Development of a Swirling Gas/Plasma Experiment for Studying Angular Momentum Transport in Accretion Disks

Fast angular momentum transport in accretion disks is a lasting problem in astrophysics. Classically estimated viscosity of neutral fluid is too small to account for the fast accretion rate accompanied by angular momentum transport. Magnetorotational instability (MRI) and nonlinear hydrodynamic instabilities are proposed to be responsible mechanisms to generate the required turbulence. In addition to ongoing experiments using water, liquid metals and plasmas, a new experimental scheme is being developed at Princeton. High-speed gas is injected tangentially to the large radius in a cylindrical container. The gas gradually spirals-in and is pumped out from the container's center.

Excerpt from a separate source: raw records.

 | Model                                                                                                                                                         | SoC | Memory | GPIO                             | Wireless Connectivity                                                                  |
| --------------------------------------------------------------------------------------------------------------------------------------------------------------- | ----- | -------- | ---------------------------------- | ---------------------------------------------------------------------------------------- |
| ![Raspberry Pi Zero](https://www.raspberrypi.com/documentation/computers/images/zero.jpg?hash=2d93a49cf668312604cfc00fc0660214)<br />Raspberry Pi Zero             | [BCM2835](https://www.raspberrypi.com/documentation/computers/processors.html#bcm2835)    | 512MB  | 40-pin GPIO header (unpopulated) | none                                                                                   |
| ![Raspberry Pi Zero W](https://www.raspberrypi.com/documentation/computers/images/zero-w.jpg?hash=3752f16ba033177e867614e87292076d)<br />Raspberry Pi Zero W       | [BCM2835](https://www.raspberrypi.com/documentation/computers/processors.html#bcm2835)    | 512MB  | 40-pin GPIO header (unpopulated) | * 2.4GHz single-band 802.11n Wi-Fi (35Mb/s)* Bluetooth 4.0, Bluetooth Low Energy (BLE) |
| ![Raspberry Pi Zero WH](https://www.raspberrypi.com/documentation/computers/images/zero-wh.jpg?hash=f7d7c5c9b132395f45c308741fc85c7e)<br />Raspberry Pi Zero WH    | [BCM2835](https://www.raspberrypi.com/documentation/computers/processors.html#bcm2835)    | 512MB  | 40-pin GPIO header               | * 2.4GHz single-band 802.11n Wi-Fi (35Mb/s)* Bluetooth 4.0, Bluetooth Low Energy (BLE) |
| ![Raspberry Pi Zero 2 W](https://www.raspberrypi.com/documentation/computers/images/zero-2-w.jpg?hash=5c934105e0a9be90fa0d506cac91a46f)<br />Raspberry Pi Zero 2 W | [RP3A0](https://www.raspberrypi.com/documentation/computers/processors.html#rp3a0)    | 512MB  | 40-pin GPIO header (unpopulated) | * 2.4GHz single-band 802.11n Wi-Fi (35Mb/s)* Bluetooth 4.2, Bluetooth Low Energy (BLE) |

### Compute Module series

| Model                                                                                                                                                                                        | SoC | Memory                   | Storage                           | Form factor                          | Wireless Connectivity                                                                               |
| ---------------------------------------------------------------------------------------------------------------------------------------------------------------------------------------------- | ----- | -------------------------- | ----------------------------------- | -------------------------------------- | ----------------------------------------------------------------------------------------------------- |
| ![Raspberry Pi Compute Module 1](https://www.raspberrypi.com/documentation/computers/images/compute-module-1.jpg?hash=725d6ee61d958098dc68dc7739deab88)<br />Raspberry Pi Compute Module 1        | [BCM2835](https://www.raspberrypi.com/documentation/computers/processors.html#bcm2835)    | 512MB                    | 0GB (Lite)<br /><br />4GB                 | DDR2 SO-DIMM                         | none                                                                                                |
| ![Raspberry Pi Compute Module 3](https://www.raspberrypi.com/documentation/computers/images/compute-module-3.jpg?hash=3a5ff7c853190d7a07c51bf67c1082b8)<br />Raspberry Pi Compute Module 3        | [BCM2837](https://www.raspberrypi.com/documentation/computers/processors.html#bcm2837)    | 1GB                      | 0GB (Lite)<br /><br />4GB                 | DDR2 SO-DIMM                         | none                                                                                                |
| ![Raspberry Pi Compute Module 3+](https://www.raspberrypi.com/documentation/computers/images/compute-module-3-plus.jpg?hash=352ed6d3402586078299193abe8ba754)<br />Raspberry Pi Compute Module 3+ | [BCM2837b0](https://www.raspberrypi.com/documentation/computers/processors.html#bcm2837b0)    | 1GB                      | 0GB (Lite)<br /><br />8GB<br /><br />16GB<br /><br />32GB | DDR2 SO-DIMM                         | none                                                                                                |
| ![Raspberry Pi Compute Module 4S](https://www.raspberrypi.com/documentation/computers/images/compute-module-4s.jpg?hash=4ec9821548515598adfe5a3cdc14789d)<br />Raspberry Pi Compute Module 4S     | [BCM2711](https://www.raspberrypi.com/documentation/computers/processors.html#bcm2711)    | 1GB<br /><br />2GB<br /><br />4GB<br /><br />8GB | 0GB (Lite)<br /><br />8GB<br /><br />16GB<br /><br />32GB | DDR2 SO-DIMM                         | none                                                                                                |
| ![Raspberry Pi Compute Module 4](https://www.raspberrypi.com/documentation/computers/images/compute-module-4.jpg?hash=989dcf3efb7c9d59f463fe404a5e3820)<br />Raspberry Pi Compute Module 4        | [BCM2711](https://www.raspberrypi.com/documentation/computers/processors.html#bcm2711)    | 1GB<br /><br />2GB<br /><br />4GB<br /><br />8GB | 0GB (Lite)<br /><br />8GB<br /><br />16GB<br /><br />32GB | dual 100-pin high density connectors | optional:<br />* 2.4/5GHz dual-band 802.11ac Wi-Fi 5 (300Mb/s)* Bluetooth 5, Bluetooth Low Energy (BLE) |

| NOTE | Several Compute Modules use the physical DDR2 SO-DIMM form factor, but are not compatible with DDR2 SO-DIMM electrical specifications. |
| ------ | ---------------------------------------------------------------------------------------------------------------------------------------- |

This principle was successfully tested on a small scale prototype. To overcome large viscous forces, a 2nd generation prototype has been built. To provide information on the rotation profile of this swirling gas, a fog cloud is introduced. Motion is recorded by a hi-speed camera and using Particle Imaging Velocimetry, radial profiles of rotation speeds can be measured. Other improvements in this new device include addition of a three-axis translation mechanism, high-power heater and high-flow gas system. Technical designs and preliminary results will be presented and discussed, including near-future plans.